• [ACTIVITY]:
Each line of the records that includes "avez" should be found and copied.
▼▼▼
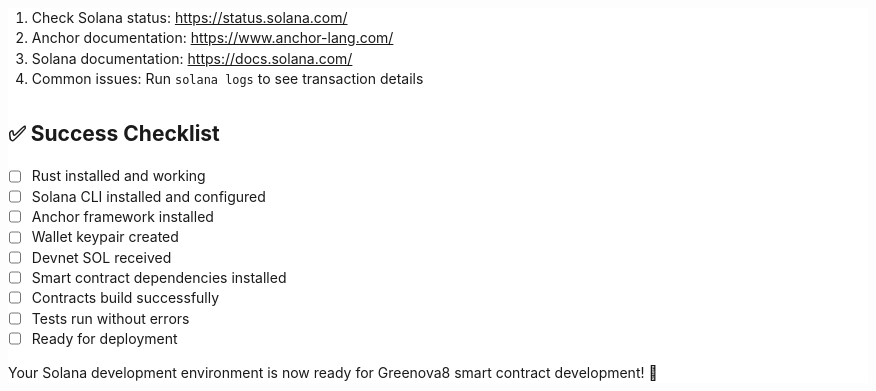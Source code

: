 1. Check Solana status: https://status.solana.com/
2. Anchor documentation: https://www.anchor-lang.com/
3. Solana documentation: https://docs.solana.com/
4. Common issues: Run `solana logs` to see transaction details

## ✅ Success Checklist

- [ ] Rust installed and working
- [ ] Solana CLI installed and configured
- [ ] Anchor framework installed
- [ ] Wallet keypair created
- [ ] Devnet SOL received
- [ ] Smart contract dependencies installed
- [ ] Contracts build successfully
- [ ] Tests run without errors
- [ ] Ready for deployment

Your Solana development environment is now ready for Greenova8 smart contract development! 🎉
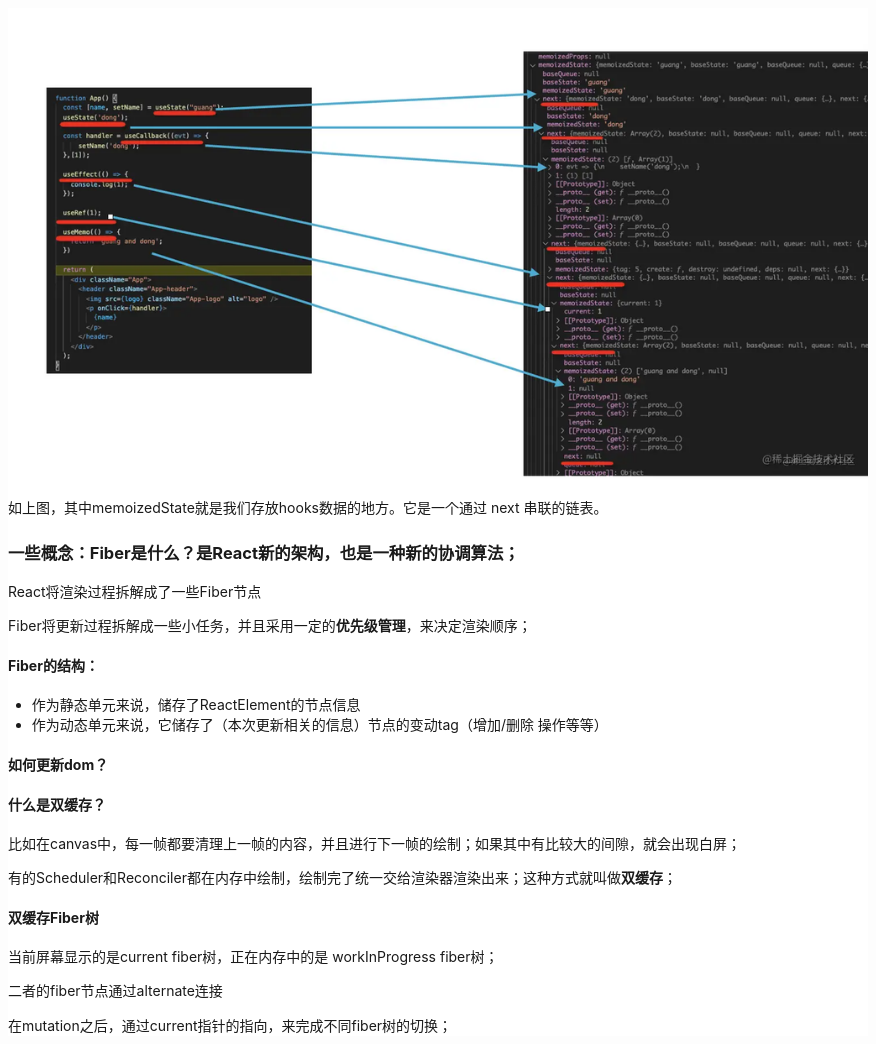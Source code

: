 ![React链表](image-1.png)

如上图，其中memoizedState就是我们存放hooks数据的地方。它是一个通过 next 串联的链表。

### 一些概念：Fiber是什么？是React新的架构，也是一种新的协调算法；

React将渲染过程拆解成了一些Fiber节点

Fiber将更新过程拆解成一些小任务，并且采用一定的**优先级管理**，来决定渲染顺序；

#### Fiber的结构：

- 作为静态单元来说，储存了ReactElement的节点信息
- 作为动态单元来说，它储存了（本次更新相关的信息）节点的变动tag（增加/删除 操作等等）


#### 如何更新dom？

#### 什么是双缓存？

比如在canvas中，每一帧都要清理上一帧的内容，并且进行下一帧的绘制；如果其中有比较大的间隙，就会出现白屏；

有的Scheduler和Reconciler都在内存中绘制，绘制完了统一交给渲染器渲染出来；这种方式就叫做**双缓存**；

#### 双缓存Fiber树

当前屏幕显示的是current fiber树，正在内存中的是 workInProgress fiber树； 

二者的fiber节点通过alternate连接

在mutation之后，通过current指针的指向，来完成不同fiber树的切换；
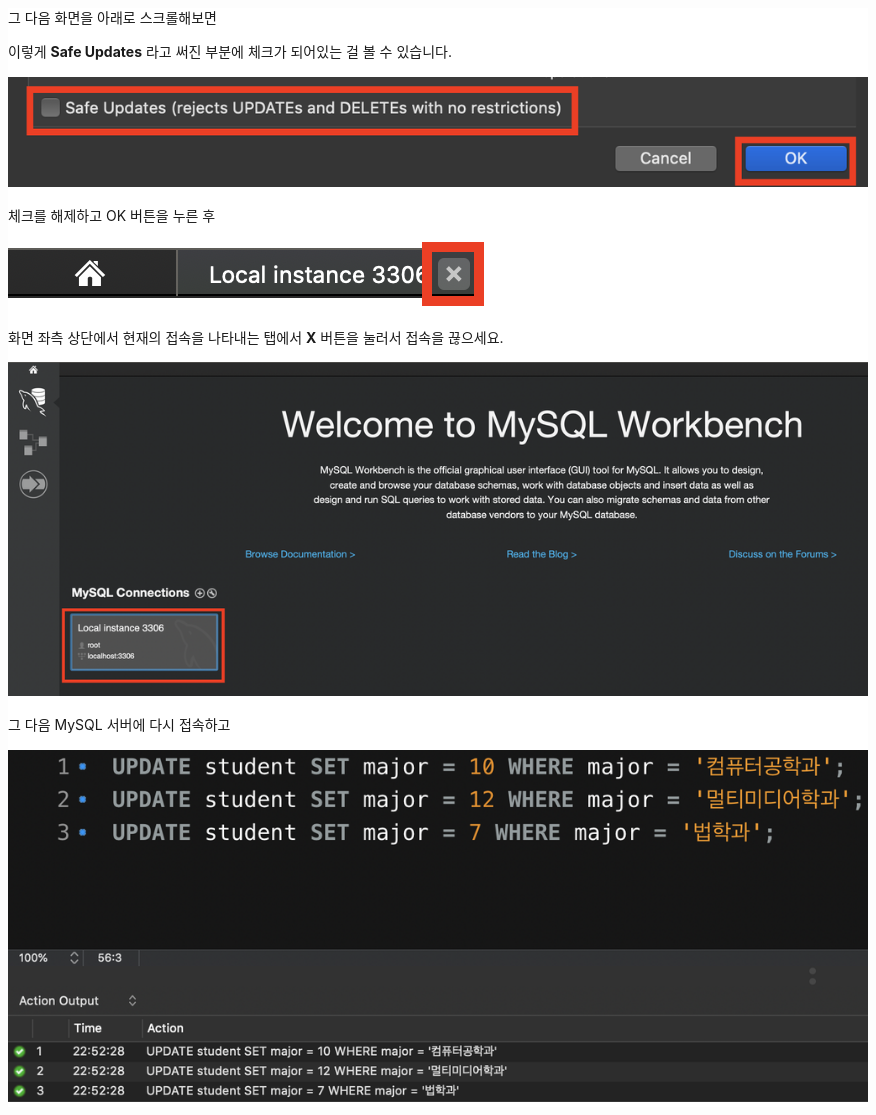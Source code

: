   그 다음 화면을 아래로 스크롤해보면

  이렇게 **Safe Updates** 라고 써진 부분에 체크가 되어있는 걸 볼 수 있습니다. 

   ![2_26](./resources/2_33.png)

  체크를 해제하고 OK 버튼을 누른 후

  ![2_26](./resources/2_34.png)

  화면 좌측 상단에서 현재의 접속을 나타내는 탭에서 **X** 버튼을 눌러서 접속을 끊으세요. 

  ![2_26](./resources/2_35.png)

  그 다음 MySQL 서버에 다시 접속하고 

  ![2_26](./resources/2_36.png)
▲▲▲
▼▼▼
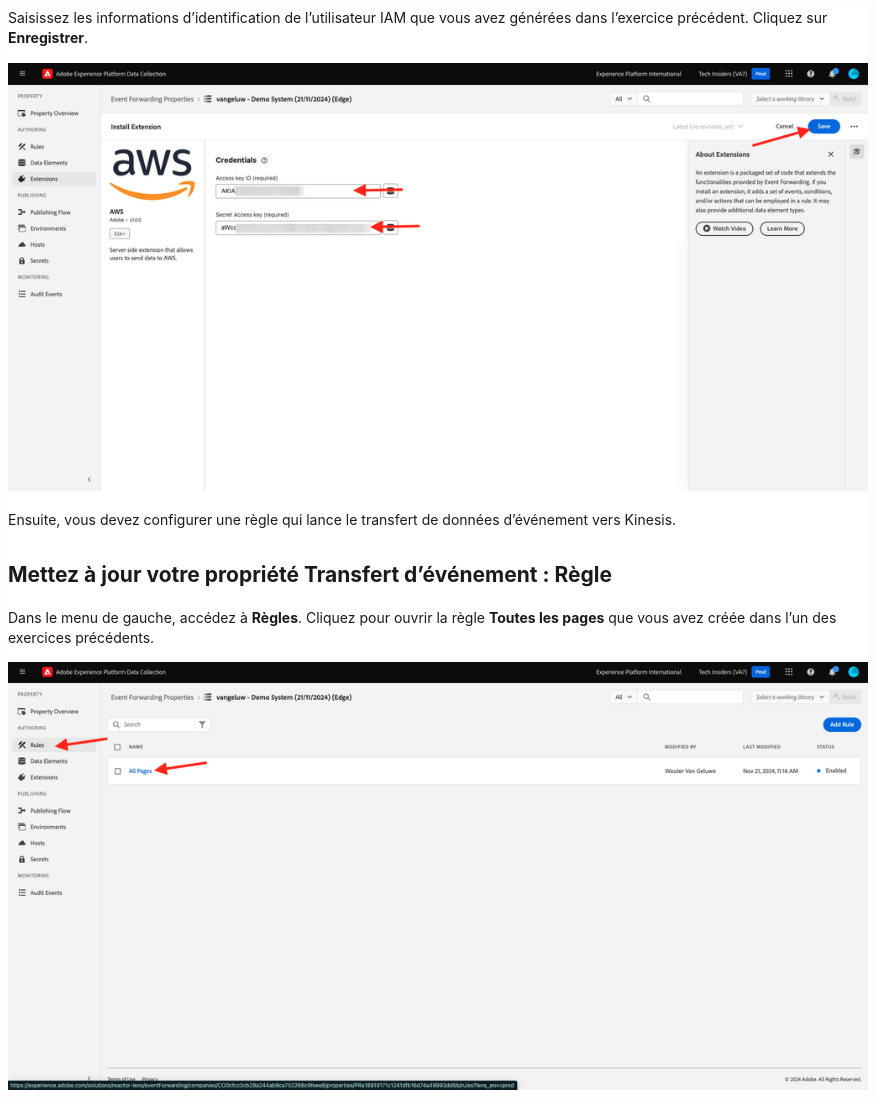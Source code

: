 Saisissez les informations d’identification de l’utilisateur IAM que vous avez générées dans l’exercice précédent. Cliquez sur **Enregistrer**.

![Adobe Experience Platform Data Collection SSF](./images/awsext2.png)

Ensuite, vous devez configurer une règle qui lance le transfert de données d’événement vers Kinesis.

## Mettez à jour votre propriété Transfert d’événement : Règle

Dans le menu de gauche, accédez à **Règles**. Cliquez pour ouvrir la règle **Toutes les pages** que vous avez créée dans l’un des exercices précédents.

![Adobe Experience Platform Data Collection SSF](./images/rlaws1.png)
▲▲▲
• [ANSWER BELOW]:
: Saisissez les informations d’identification de l’utilisateur IAM que vous avez générées dans l’exercice précédent. Cliquez sur **Enregistrer**.
Dans le menu de gauche, accédez à **Règles**. Cliquez pour ouvrir la règle **Toutes les pages** que vous avez créée dans l’un des exercices précédents.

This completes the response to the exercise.